There are 3 types of heat pumps conventionally used in the UK and Ireland. The source you choose largely depends on your specific circumstances.
Ground Source Heat Pump Systems rely on the energy absorbed from the sun and rainwater penetration to keep the ground re-energised, which in the UK and Ireland results in a fairly constant temperature of about 8-12°C. This energy is absorbed by a series of HDPE plastic pipes which collect the energy via a water/ antifreeze solution commonly referred to as “brine”. The technology itself is well proven and has improved dramatically in the last 5 years. 80% of homes in Sweden have heat pumps as their heating system. At Daly we choose to work with Ecoforest as they are a company that are at the forefront of this cutting edge technology. Their heat pump is a compact unit which has the pumps, expansion vessels etc all built into the unit. It also uses Inverter Compressor Technology which modulates the heat output and comes in 2 sizes in the domestic range: 3-12kw and 5-22kw, both available in single or three phase. They also boast a unit which has an integrated 170L domestic hot water cylinder and with it’s built in HTR technology can produce hot water up to 70°C at no extra cost. It does this by using a second small heat exchanger which takes the excess heat from the refrigerant cycle and “tops-up” the hot water when on heating mode, resulting in hot water being produced when the system is on heating the Underfloor Heating or Rads at no additional cost to the home owner. This heat pump is also very quiet in operation and is therefore designed to be fitted inside the property, typically in a ground floor store, cloak room or Utility room.

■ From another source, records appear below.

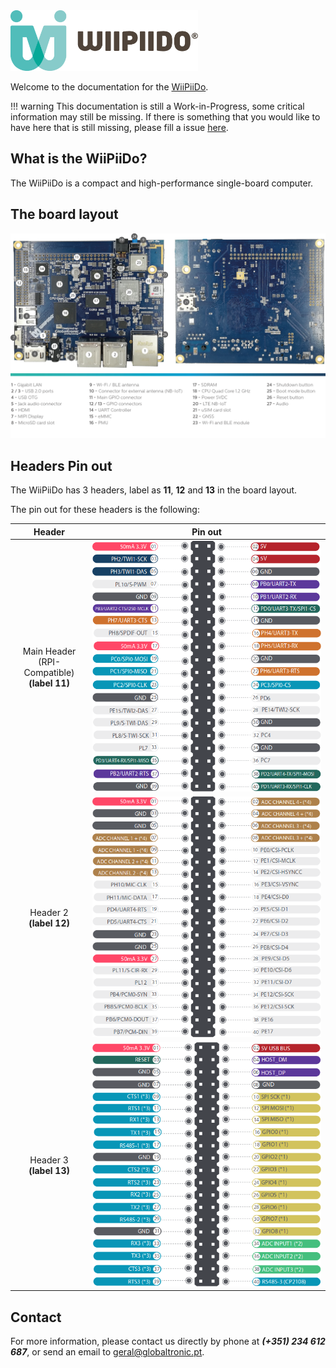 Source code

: 

<img src="img/logo.png" alt="WiiPiiDo Logo" width="300"/>

Welcome to the documentation for the [WiiPiiDo](http://www.globaltronic.pt/en/product/wiipiido/).

!!! warning
    This documentation is still a Work-in-Progress, some critical information may still be missing.
    If there is something that you would like to have here that is still missing,
    please fill a issue [here](https://github.com/globaltronic/wiipiido-docs/issues).

## What is the WiiPiiDo?

The WiiPiiDo is a compact and high-performance single-board computer.

## The board layout

<img src="img/wiipiido_comp.png" alt="WiiPiiDo Components" width="650"/>

## Headers Pin out

The WiiPiiDo has 3 headers, label as **11**, **12** and **13** in the board layout.

The pin out for these headers is the following:

| Header                                              | Pin out                                                                      |
|:---------------------------------------------------:|:----------------------------------------------------------------------------:|
| Main Header<br/>(RPI-Compatible)<br/>**(label 11)** | <img src="img/main_header_pinout.png" alt="Main Header Pinout" width="450"/> |
| Header 2<br/>**(label 12)**                         | <img src="img/header_2_pinout.png" alt="Header 2 Pinout" width="450"/>       |
| Header 3<br/>**(label 13)**                         | <img src="img/header_3_pinout.png" alt="Header 3 Pinout" width="450"/>       |

## Contact

For more information, please contact us directly by phone at ***(+351) 234 612 687***,
or send an email to <geral@globaltronic.pt>.

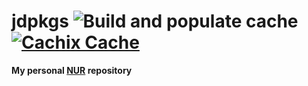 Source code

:# jdpkgs ![Build and populate cache](https://github.com/jdev082/jdpkgs/workflows/Build%20and%20populate%20cache/badge.svg) [![Cachix Cache](https://img.shields.io/badge/cachix-jdpkgs-blue.svg)](https://jdpkgs.cachix.org)
**My personal [NUR](https://github.com/nix-community/NUR) repository**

The first consideration is in choosing a ground source heat pump are site specific and include:
Water Source Heat Pumps work in a similar fashion but are less common as they require you to be not only near a suitable body of water and requires the permission of the water management agency. They work using similar technology as the ground source heat pumps, but an external pump is required and it is recommended to use a titanium plate heat exchanger if the water is found to be hard. At Daly we would argue that a well designed and installed conventional GSHP system is as effective as a water to water system as the additional COP gained by extracting water at 10-15°C can often be offset by the electrical energy to run an additional circulating pump (depending on local water conditions).
Air Source Heat Pumps work using similar technology as the ground source heat pumps, but using the outside air as its energy source. In the UK and Ireland, the outside air temperature rarely goes below -3°C. The heat or energy moves from hot to cold (2nd law of thermodynamics) and the refrigerant in the heat pump boils at very low temperatures of -30°C so the difference between the outside air and refrigerant create the energy that flows into the heat pump.

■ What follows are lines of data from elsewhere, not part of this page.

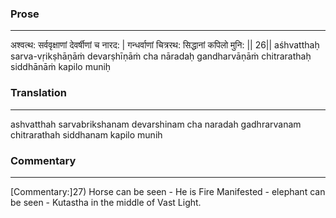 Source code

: ### Prose 
 --- 
अश्वत्थ: सर्ववृक्षाणां देवर्षीणां च नारद: |
गन्धर्वाणां चित्ररथ: सिद्धानां कपिलो मुनि: || 26||
aśhvatthaḥ sarva-vṛikṣhāṇāṁ devarṣhīṇāṁ cha nāradaḥ
gandharvāṇāṁ chitrarathaḥ siddhānāṁ kapilo muniḥ

### Translation 
 --- 
ashvatthah sarvabrikshanam devarshinam cha naradah gadhrarvanam chitrarathah siddhanam kapilo munih

### Commentary 
 --- 
[Commentary:]27) Horse can be seen - He is Fire Manifested - elephant can be seen - Kutastha in the middle of Vast Light. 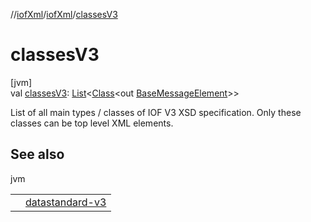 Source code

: //[iofXml](../../index.md)/[iofXml](index.md)/[classesV3](classes-v3.md)

# classesV3

[jvm]\
val [classesV3](classes-v3.md): [List](https://kotlinlang.org/api/latest/jvm/stdlib/kotlin.collections/-list/index.html)<[Class](https://docs.oracle.com/javase/8/docs/api/java/lang/Class.html)<out [BaseMessageElement](../iofXml.v3/-base-message-element/index.md)>>

List of all main types / classes of IOF V3 XSD specification. Only these classes can be top level XML elements.

## See also

jvm

| | |
|---|---|
|  | <a href="https://github.com/international-orienteering-federation/datastandard-v3">datastandard-v3</a> |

Having installed heat pumps since 2007, we have built up significant experience in the installation of heat pump technology.
With having installed GSHP & ASHP System in similar sized houses with similar insulation specifications, we have found after going back to review our systems that a typical ASHP will have a 15-20% higher running cost than GSHPSystems. This is still significantly better than a fossil fuel system as an ASHP will still be around 400% efficient compared to an oil or gas boiler which is around 90% efficient. ASHP Systems are cheaper to install than a GSHP System with the main difference being that the unit will have to be mounted at the side of your property or garage whereas the GSHP unit is internal in the house.

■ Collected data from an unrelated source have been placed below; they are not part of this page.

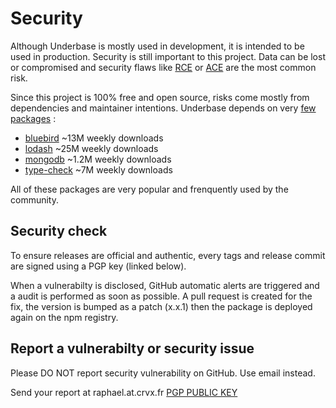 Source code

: # Security

Although Underbase is mostly used in development, it is intended to be used in production. Security is still important to this project. Data can be lost or compromised and security flaws like [RCE](https://www.quora.com/What-is-a-RCE-Remote-code-execution-attack) or [ACE](https://en.wikipedia.org/wiki/Arbitrary_code_execution) are the most common risk.

Since this project is 100% free and open source, risks come mostly from dependencies and maintainer intentions. Underbase depends on very [few packages](https://github.com/sundowndev/underbase/blob/develop/package.json#L81) :

- [bluebird](https://www.npmjs.com/package/bluebird) ~13M weekly downloads
- [lodash](https://www.npmjs.com/package/lodash) ~25M weekly downloads
- [mongodb](https://www.npmjs.com/package/mongodb) ~1.2M weekly downloads
- [type-check](https://www.npmjs.com/package/type-check) ~7M weekly downloads

All of these packages are very popular and frenquently used by the community.

## Security check

To ensure releases are official and authentic, every tags and release commit are signed using a PGP key (linked below).

When a vulnerabilty is disclosed, GitHub automatic alerts are triggered and a audit is performed as soon as possible. A pull request is created for the fix, the version is bumped as a patch (x.x.1) then the package is deployed again on the npm registry.

## Report a vulnerabilty or security issue

Please DO NOT report security vulnerability on GitHub. Use email instead.

Send your report at raphael.at.crvx.fr [PGP PUBLIC KEY](https://crvx.fr/publickey.asc)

An Air Source Heat Pump uses a fan to draw the outside air across the evaporator and during the Winter season will have to carry out periodic defrosts as the evaporator will begin to form a layer of ice as the heat is drawn out of the air. The defrost process requires a 4-way valve inside the unit to switch the operation of the refrigerant system and draw energy back from the heating system to carry out the defrost. A typical defrost can take 3 to 6 minutes to complete.
The maintenance requirements for both systems are minimal. There are filters on both systems which can be removed and cleaned and after this is done at commissioning stage it should not have to be done on a repeated basis. Other external factors such as ensuring the pressure in the heating and/ or brine circuits is regularly checked and the quality of the water will have an impact on the performance and longevity of these systems but this is no different to a conventional heating system.
Ground Source Heat Pumps are more expensive to install than Air Source Heat Pumps, but are more efficient and have a lifespan of 20-25 years.
Air Source Heat Pumps are becoming more popular in the UK and Ireland as they are significantly less expensive to install. This is because they don’t require any ground works and need less space, which also makes them an excellent choice for urban dwellings, flats and apartments.